WHAT IS EXPECTED: Note each line of the entries that includes "neexa". Then copy those lines.

RECORD SET:
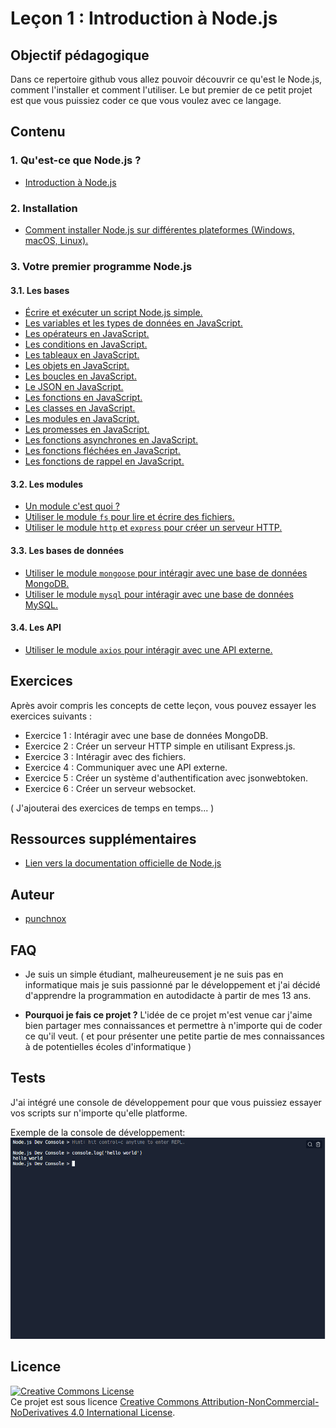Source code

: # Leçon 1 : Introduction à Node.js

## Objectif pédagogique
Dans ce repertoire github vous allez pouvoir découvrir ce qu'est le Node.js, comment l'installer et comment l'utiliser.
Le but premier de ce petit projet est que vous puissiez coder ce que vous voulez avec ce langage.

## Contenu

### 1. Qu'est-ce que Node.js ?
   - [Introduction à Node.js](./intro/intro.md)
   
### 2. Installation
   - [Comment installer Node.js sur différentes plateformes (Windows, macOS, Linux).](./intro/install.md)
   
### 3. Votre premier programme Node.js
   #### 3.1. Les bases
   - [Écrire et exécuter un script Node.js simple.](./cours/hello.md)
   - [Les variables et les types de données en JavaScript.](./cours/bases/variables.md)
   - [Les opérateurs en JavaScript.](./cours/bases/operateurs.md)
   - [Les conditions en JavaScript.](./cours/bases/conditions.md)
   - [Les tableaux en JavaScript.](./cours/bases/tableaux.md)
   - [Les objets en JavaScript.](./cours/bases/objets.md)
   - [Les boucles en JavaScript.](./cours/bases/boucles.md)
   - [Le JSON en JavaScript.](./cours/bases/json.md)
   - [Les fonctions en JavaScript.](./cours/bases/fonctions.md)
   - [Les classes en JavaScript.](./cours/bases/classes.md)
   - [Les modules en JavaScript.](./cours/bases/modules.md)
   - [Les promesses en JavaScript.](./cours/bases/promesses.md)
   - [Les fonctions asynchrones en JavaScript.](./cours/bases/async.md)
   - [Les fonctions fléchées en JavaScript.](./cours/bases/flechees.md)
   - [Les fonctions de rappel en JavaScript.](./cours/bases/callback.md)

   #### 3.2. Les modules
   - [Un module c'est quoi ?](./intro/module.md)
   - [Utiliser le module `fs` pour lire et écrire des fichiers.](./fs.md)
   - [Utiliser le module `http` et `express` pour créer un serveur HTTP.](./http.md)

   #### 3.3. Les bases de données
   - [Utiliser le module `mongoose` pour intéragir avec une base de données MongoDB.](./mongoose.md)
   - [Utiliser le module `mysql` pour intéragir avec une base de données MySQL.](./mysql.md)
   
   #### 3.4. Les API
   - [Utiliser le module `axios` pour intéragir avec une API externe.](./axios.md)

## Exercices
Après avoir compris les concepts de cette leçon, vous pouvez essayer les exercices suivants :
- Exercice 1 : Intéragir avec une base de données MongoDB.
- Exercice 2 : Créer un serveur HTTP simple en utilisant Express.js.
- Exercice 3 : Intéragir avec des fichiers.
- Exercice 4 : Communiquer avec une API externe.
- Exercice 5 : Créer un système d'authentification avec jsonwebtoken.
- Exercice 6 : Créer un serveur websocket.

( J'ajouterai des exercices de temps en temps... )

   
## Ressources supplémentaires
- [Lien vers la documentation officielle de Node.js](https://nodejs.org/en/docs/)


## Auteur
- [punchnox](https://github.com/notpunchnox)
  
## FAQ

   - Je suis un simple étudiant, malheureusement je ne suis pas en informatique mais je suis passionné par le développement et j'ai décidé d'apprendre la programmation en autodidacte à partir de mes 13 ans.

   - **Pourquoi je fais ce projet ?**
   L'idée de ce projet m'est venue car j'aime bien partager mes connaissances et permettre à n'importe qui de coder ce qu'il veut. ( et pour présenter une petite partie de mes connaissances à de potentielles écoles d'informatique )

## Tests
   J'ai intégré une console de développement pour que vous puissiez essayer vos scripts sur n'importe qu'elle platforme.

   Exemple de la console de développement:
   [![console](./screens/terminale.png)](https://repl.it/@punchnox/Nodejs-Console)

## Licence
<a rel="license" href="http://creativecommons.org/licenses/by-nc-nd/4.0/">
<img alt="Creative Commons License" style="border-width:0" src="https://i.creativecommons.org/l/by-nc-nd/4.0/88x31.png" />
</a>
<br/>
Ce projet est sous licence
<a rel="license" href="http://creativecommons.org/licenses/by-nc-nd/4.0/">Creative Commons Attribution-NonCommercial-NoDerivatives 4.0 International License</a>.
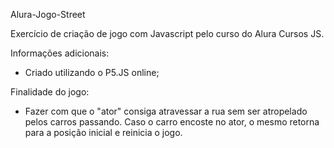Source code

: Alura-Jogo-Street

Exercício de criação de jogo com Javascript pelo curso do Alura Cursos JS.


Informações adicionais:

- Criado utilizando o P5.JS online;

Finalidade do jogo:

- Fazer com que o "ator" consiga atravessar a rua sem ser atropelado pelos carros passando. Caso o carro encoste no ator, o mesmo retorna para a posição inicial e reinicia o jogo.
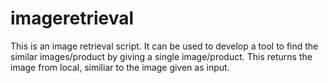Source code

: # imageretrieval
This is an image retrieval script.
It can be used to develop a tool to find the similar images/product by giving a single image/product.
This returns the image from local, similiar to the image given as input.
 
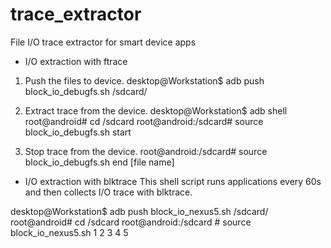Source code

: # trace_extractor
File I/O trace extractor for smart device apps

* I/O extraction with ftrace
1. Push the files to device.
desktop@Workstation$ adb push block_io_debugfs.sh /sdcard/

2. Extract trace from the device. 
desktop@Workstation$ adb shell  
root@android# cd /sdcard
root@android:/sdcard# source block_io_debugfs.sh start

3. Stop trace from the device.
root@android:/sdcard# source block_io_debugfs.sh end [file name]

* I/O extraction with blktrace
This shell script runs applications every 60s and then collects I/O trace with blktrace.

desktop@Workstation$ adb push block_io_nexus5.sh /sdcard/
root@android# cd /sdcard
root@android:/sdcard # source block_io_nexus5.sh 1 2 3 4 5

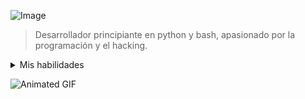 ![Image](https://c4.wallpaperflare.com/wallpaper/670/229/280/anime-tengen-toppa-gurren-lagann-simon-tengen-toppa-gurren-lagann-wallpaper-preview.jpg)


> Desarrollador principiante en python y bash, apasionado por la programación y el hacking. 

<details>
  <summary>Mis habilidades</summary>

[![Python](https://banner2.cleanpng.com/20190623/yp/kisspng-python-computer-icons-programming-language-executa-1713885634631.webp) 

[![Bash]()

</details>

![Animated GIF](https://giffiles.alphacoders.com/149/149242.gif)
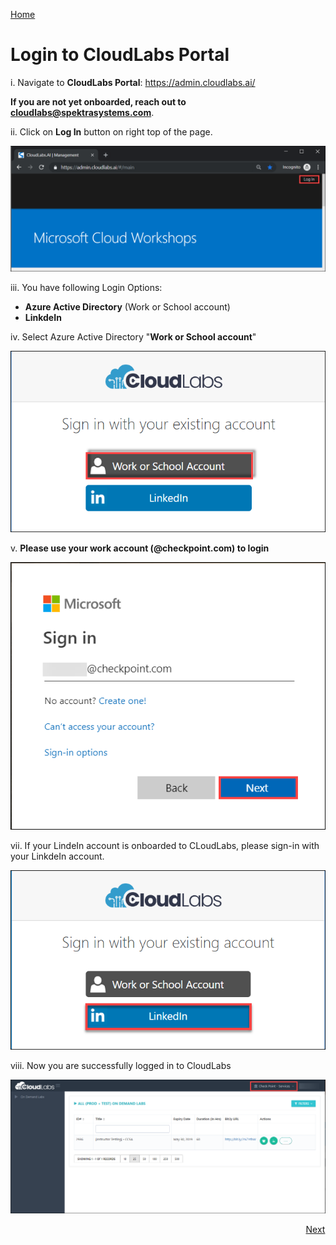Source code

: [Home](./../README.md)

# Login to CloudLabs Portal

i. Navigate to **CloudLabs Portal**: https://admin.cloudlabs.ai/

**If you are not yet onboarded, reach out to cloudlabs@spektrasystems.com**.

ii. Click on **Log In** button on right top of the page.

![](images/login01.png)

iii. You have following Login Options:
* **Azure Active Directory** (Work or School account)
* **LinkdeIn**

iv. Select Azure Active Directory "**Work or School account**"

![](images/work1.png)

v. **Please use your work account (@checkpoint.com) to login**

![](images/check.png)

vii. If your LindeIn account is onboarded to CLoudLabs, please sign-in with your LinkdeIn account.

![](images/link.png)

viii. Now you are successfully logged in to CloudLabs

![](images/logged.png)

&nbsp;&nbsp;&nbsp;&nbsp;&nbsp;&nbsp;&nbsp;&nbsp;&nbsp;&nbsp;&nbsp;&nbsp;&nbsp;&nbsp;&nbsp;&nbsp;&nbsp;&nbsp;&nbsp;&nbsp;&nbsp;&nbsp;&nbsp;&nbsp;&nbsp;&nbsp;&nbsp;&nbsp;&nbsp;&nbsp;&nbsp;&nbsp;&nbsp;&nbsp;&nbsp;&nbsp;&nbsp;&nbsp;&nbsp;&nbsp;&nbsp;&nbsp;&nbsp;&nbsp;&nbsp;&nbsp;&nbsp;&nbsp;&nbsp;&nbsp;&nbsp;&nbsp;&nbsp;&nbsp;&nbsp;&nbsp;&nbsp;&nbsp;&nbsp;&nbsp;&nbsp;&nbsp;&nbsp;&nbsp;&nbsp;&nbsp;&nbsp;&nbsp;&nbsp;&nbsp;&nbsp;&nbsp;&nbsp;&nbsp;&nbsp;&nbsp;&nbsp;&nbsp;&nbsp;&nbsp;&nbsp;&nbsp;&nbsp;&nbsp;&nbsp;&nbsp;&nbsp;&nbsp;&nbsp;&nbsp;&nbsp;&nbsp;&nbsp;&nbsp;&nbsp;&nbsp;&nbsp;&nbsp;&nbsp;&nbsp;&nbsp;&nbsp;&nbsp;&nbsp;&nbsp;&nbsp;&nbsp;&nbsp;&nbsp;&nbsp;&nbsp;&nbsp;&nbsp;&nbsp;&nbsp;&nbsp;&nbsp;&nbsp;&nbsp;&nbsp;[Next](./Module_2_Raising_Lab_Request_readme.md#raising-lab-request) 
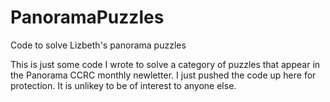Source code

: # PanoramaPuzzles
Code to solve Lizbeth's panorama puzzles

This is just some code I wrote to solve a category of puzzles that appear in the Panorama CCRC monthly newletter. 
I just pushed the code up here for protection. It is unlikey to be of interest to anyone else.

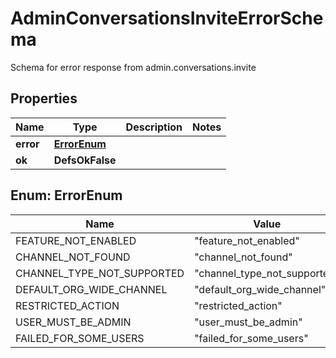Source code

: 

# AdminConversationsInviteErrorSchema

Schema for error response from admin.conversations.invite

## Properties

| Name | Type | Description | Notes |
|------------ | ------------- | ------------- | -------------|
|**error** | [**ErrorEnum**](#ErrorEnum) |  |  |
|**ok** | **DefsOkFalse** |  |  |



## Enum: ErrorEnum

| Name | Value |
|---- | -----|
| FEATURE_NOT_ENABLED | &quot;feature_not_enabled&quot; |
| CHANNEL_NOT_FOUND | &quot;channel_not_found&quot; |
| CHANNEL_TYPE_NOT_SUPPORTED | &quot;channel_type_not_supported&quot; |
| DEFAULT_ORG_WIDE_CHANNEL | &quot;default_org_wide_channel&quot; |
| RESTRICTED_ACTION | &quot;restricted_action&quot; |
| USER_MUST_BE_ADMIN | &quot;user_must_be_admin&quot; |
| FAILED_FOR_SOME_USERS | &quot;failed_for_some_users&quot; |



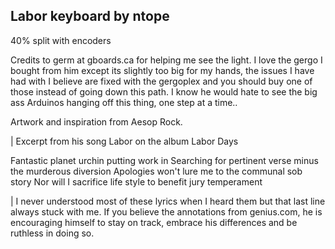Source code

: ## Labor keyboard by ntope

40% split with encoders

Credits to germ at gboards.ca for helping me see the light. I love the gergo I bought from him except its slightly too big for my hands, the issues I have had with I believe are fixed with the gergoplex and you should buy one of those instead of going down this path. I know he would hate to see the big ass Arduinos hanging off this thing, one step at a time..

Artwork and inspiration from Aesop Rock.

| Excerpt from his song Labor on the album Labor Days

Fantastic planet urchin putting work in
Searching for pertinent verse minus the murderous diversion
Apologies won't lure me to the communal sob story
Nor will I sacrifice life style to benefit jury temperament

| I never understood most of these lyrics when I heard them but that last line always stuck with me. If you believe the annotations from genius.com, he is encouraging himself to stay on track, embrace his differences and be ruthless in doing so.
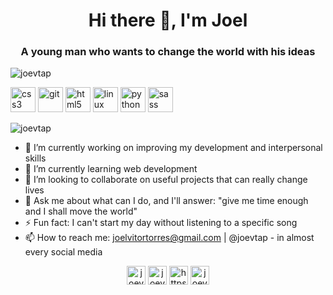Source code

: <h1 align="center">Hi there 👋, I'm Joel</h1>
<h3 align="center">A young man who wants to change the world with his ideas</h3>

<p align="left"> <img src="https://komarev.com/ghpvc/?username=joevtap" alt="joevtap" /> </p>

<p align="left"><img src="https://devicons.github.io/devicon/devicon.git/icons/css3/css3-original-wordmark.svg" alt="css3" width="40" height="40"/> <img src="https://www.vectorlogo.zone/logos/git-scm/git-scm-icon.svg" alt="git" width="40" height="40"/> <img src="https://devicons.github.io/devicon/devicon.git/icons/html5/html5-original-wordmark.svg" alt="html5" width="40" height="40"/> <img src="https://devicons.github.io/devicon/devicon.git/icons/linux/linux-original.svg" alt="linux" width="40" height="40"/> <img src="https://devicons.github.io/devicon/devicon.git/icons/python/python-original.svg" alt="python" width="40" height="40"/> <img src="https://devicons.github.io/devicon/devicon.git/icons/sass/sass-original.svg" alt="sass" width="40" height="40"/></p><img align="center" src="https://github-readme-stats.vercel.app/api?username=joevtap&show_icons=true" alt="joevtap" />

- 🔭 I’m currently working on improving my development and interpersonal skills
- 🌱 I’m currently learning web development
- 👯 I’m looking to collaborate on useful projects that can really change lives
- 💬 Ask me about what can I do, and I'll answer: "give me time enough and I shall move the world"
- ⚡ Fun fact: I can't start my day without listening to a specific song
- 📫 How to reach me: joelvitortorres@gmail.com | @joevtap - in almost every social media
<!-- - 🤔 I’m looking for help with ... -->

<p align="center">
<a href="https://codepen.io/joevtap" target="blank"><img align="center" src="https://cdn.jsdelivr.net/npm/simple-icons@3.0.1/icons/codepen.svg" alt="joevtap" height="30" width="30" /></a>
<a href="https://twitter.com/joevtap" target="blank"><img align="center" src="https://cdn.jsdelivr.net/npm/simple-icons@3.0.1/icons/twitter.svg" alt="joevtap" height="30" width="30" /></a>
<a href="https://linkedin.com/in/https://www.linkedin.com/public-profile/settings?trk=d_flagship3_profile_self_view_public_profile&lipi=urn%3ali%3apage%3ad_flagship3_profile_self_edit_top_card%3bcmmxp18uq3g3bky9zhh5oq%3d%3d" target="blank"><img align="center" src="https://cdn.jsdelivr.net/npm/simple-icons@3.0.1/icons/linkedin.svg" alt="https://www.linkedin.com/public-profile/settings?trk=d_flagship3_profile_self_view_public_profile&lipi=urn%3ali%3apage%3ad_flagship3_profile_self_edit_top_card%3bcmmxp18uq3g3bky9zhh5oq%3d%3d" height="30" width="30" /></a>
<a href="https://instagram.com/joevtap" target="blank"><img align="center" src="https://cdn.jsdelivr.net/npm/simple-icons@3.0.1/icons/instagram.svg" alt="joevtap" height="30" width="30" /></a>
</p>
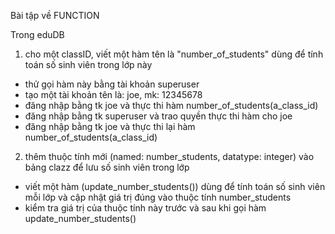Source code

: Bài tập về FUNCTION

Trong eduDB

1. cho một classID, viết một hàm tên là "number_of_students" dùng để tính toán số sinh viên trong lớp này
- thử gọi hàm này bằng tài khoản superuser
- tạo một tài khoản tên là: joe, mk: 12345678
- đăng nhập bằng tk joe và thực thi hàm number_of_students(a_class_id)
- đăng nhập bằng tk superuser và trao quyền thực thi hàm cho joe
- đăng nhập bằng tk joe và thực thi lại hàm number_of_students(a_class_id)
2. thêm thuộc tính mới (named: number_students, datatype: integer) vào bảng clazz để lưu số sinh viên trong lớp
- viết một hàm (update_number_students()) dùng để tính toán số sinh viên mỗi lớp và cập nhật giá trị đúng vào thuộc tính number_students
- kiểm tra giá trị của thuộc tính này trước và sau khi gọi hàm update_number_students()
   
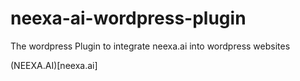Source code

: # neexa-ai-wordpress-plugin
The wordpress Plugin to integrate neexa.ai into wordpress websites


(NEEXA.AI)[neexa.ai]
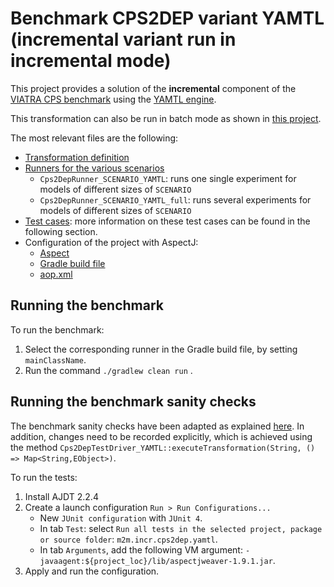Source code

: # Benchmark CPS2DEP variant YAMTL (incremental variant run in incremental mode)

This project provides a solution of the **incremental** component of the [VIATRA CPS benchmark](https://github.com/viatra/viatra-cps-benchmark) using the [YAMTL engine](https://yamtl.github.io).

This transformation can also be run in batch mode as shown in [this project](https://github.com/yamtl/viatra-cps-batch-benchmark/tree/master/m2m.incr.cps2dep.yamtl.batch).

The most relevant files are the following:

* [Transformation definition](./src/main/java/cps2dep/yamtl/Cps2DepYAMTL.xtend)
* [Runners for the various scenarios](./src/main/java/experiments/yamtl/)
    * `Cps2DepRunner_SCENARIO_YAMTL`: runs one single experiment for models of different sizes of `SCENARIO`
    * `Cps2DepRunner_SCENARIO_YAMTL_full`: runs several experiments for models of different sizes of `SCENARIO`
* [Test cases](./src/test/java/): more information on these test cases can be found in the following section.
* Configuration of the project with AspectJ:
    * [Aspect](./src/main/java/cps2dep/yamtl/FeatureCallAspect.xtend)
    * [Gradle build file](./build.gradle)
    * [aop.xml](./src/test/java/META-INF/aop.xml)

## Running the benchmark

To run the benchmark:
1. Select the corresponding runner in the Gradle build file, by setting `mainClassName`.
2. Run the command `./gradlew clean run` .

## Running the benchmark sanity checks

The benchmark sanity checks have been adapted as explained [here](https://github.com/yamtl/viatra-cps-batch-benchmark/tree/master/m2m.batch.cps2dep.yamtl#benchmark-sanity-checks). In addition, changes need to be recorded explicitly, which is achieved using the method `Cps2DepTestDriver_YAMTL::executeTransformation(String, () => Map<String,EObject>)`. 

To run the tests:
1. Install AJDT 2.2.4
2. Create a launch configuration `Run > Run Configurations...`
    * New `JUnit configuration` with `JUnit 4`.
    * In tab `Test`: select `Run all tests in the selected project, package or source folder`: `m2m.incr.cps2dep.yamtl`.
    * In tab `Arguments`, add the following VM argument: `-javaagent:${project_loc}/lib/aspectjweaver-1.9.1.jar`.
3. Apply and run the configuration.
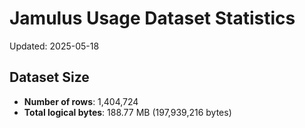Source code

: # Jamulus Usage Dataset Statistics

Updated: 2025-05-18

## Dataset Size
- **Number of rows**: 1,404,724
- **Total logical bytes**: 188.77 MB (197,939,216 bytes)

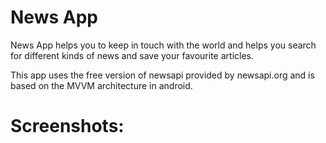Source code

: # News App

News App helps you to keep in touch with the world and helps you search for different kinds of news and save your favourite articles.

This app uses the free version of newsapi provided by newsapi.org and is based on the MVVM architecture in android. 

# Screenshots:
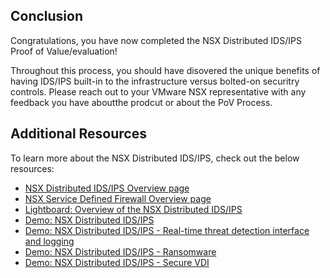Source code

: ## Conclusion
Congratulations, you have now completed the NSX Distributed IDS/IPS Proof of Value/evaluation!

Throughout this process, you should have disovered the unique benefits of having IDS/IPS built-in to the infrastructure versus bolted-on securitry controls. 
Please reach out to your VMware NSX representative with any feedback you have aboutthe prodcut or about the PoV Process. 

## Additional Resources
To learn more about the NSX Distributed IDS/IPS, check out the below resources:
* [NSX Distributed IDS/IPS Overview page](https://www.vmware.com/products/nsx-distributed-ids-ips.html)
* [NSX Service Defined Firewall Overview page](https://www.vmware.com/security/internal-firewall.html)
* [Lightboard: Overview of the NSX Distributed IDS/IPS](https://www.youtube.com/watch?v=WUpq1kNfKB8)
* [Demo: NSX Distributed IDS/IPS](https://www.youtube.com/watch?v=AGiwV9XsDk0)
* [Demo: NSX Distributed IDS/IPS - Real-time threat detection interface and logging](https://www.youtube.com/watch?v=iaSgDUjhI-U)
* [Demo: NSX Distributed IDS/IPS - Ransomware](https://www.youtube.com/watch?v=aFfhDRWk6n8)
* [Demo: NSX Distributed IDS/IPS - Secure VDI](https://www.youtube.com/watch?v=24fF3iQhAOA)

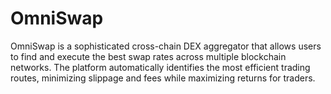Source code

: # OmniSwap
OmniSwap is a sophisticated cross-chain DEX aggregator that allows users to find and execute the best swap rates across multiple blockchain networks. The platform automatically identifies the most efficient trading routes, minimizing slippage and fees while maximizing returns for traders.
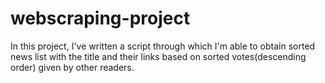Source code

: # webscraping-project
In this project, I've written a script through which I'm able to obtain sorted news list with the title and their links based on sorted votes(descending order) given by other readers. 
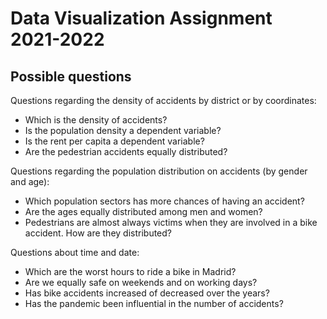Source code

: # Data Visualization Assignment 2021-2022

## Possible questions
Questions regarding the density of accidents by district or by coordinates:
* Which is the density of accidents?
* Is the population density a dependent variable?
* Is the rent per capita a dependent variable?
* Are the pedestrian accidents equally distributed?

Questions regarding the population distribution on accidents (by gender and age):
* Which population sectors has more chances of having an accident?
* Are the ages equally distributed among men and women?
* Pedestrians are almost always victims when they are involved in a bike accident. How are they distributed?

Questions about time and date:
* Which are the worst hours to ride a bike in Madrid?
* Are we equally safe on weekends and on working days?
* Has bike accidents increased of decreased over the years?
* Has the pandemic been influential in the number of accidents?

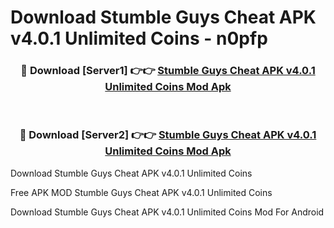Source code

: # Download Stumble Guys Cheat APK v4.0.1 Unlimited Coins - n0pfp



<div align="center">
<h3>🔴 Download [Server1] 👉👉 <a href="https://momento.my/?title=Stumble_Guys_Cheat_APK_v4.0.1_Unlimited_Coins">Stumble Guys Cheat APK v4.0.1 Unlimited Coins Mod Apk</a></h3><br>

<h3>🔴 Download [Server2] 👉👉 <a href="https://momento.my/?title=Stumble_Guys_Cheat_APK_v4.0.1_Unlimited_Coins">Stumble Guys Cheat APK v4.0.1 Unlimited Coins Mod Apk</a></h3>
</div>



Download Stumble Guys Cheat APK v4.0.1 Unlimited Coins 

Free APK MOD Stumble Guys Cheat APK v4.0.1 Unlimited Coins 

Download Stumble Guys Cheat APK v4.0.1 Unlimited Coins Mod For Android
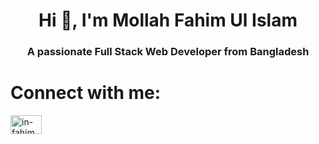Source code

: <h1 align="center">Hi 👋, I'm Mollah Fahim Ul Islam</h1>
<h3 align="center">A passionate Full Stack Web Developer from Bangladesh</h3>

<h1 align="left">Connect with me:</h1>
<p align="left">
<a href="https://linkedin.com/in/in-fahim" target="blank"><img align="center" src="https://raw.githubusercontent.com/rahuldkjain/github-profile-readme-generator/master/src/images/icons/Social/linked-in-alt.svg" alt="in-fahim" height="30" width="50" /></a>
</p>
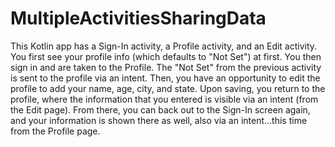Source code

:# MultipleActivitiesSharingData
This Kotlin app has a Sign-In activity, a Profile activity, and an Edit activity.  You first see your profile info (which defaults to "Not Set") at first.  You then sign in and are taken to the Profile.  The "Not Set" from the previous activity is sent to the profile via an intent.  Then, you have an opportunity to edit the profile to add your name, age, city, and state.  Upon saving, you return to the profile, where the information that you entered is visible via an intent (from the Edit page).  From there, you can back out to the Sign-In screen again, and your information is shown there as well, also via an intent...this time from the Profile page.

ANSWER FOR THE TASK:
: # neexa-ai-wordpress-plugin
The wordpress Plugin to integrate neexa.ai into wordpress websites
(NEEXA.AI)[neexa.ai]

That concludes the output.